Смерть лошадки, стр. 43

— И правда, у вас их нет! — вставила Моника, которая по-прежнему сновала по квартире и не упускала случая бросить на наши раны щепотку соли.

— Как нет! Это у нас-то нет? А это что? — возмутился Фред и, порывшись в карманах, извлек оттуда платиновую змейку и любовно подбросил ее на ладони.
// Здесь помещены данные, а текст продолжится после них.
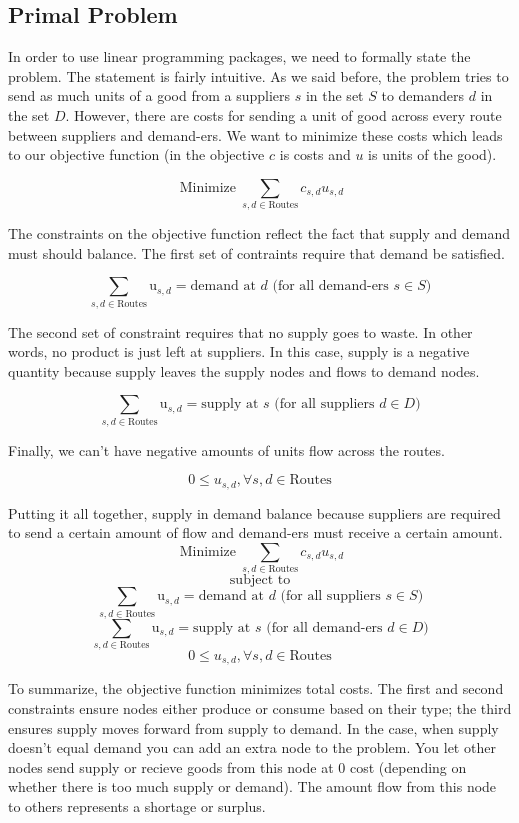 \documentclass{report}
\begin{document}
\subsection{Primal Problem}

In order to use linear programming packages, we need to formally state the problem. The statement is fairly intuitive. As we said before, the problem tries to send as much units of a good from a suppliers $s$ in the set $S$ to demanders $d$ in the set $D$. However, there are costs for sending a unit of good across every route between suppliers and demand-ers. We want to minimize these costs which leads to our objective function (in the objective $c$ is costs and $u$ is units of the good).

$$\operatorname{Minimize} \sum_{s,d \in \text{Routes}} c_{s,d} u_{s,d}$$

The constraints on the objective function reflect the fact that supply and demand must should balance. The first set of contraints require that demand be satisfied.

$$\sum_{s,d \in \text{Routes}} \text{u}_{s,d}= \text{demand at } d \text{ (for all demand-ers } s \in S)$$

The second set of constraint requires that no supply goes to waste. In other words, no product is just left at suppliers. In this case, supply is a negative quantity because supply leaves the supply nodes and flows to demand nodes.

$$\sum_{s,d \in \text{Routes}} \text{u}_{s,d}= \text{supply at } s \text{ (for all suppliers } d \in D)$$

Finally, we can't have negative amounts of units flow across the routes.

$$0 \leq u_{s,d}, \forall s,d \in \text{Routes}$$

Putting it all together, supply in demand balance because suppliers are required to send a certain amount of flow and demand-ers must receive a certain amount.
$$\operatorname{Minimize} \sum_{s,d \in \text{Routes}} c_{s,d} u_{s,d}$$
$$\text{subject to}$$
$$\sum_{s,d \in \text{Routes}} \text{u}_{s,d}= \text{demand at } d \text{ (for all suppliers } s \in S)$$
$$\sum_{s,d \in \text{Routes}} \text{u}_{s,d}= \text{supply at } s \text{ (for all demand-ers } d \in D)$$
$$0 \leq u_{s,d}, \forall s,d \in \text{Routes}$$

To summarize, the objective function minimizes total costs. The first and second constraints ensure nodes either produce or consume based on their type; the third ensures supply moves forward from supply to demand.  In the case, when supply doesn't equal demand you can add an extra node to the problem. You let other nodes send supply or recieve goods from this node at 0 cost (depending on whether there is too much supply or demand). The amount flow from this node to others represents a shortage or surplus.
\end{document}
На этот раз моя жена приросла к полу.

— Воровство против воровства? — с силой воскликнула она, положив обе руки на свой выпуклый живот. — Продав эту штучку, вы сами станете участниками преступления, против которого вы будто бы боретесь… В общем, оба вы хороши! Первым результатом процесса будет то, что казна обложит это сомнительное наследство огромными налогами и от него ничего не останется. Но главное то, что ваш брат и ваша матушка уступили вам свою далеко не завидную роль. Вот отчего вы беситесь! Вы не знаете, что бы вам еще сделать, лишь бы превзойти их славу в этом состязании в гнусности.

Фред засунул браслет в карман, вытянул губы трубочкой вместе с зажатой в них сигаретой, пять-шесть раз выпустил из ноздрей клубы дыма и наконец выплюнул скользкий окурок.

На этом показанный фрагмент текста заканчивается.